Autori:
Belloni, Michele,
Lugova, Alexandra,
Legendre, Bérangère,
Tangury, JeremyTitolo:
Working Longer, Feeling Worse? How Job Quality Shapes the Mental Health Toll of Delayed RetirementPeriodico:
Università degli studi di Torino. Dip. Di Economia e Statistica Cognetti de Martiis. Working paper seriesAnno:
2025 - Volume:
3 - Fascicolo:
2 - Pagina iniziale:
1 - Pagina finale:
45This paper examines the impact of delayed retirement, induced by
pension reforms, on late-career mental health, focusing on working
conditions. While studies have analyzed aspects of job quality — such as
high-strain roles and automation risk — none have considered the full range
of job characteristics shaping workers’ experiences. We address this gap by
analyzing six key dimensions of job quality: skills and discretion, working
time quality, physical environment, social environment, work intensity, and
career prospects. To mitigate endogeneity concerns associated with self-
reported mental health measures, we incorporate occupation-level data on
working conditions from external sources.

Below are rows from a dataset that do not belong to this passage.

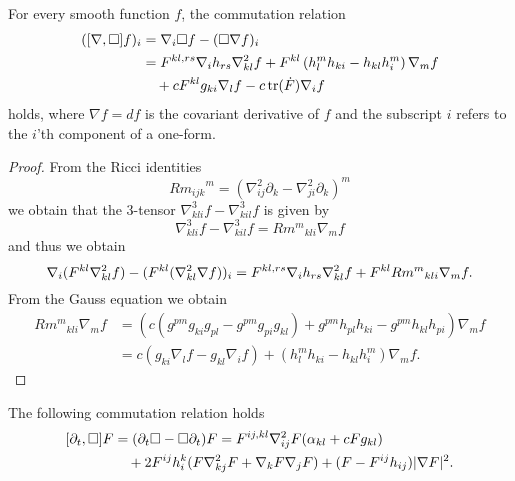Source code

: \documentclass{amsart}
\begin{document}
\begin{lemma}
\label{lem:gradBox}
For every smooth function $f$, the commutation relation
\[
\begin{split}
([\nabla, \Box]f)_i &= \nabla_i \Box f - (\Box \nabla f)_i\\
                &= F^{kl,rs} \nabla_i h_{rs} \nabla^2_{kl} f + F^{kl}\left(h^{m}_{l}h_{ki} - h_{kl}h^{m}_{i}\right) \nabla_m f \\
&\quad + c F^{kl} g_{ki} \nabla_l f - c \operatorname{tr}(\dot{F}) \nabla_i f
\end{split}
\]
holds, where \(\nabla f = df\) is the covariant derivative of \(f\) and the subscript \(i\) refers to the \(i\)'th component of a one-form.
\end{lemma}
\begin{proof}
From the Ricci identities
\[
{Rm_{ijk}}^m  = \left(\nabla^2_{ij} \partial_k - \nabla^2_{ji} \partial_k\right)^m
\]
we obtain that the $3$-tensor $\nabla^3_{kli}f-\nabla^3_{kil}f$
is given by
\[
\nabla^3_{kli}f-\nabla^3_{kil}f={Rm^m}_{kli}\nabla_m f
\]
and thus we obtain
\[
\nabla_i (F^{kl} \nabla^2_{kl} f) - (F^{kl}(\nabla^2_{kl} \nabla f))_i = F^{kl,rs} \nabla_i h_{rs} \nabla^2_{kl}f + F^{kl}{Rm^{m}}_{kli} \nabla_m f.
\]
From the Gauss equation we obtain
\[
\begin{split}
{Rm^{m}}_{kli} \nabla_m f &= \left(c\left(g^{pm}g_{ki}g_{pl}  - g^{pm}g_{pi}g_{kl}\right) + g^{pm} h_{pl}h_{ki} - g^{pm}h_{kl}h_{pi}\right) \nabla_m f \\
&= c\left(g_{ki} \nabla_l f - g_{kl} \nabla_i f\right) + \left(h^{m}_{l}h_{ki} - h_{kl}h^{m}_{i}\right) \nabla_m f.
\end{split}
\]
\end{proof}
\begin{lemma}
\label{lem:deltBox}
The following commutation relation holds
\[
\begin{split}
[\partial_t, \Box] F &= (\partial_{t}\Box - \Box\partial_{t}) F = F^{ij,kl} \nabla^2_{ij} F (\alpha_{kl} + c F g_{kl}) \\
&\quad + 2F^{ij}h^{k}_{i} (F \nabla^2_{k
j} F + \nabla_k F \nabla_j F) + (F - F^{ij}h_{ij})| \nabla F|^{2}.
\end{split}
\]
\end{lemma}
\end{document}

Our analysis leverages pension reforms enacted between 2011 and 2015 in 14
European countries, integrating data from the Survey of Health, Ageing and
Retirement in Europe with job quality measures from the European Working
Conditions Survey. Using a staggered difference-in-differences design, we
estimate the causal impact of extended work horizons on depression while
accounting for cross-country differences in labor markets and pension
systems.
Our findings confirm that, on average, delaying retirement negatively
affects older workers' mental health. However, the magnitude of this impact
varies significantly depending on job quality. Workers in unsupportive
social environments, precarious jobs with limited career prospects, or
roles with low autonomy and high intensity exhibit the highest increases in
depression. In contrast, those in supportive workplaces, stable jobs, and
high-autonomy roles experience milder negative effects or even mental
health benefits. To ensure pension reforms do not adversely affect workers’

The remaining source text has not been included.